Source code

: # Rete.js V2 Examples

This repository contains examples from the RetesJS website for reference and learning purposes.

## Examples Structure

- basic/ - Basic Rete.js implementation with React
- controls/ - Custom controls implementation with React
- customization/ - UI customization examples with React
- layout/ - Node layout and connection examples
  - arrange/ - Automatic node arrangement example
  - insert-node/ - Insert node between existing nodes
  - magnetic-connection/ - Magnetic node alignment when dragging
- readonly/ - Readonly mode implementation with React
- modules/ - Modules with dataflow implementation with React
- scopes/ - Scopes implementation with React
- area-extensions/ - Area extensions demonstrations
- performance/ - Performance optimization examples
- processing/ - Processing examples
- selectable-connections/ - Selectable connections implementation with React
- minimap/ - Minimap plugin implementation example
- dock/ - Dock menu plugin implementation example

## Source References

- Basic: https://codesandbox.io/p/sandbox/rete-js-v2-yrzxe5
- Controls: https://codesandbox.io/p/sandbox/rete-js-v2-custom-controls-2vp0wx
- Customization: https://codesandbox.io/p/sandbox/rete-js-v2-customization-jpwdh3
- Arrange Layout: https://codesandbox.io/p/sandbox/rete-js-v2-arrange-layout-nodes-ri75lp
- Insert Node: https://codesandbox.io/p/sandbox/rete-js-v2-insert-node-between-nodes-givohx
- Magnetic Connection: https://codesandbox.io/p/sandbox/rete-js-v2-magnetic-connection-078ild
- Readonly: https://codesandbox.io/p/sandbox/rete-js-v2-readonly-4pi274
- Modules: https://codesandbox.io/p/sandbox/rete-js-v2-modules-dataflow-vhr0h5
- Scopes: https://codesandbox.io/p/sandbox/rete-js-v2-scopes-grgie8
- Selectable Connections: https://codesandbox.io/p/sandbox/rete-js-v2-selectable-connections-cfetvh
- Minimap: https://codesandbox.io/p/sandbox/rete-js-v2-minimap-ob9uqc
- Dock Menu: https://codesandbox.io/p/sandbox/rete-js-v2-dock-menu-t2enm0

━━━━━━━━

▶ [WORK INSTRUCTIONS]
When a line in the listing above holds "selectable", include it in the tally; report only the tally.

▶ [RESPONSE TO THIS EXERCISE]
2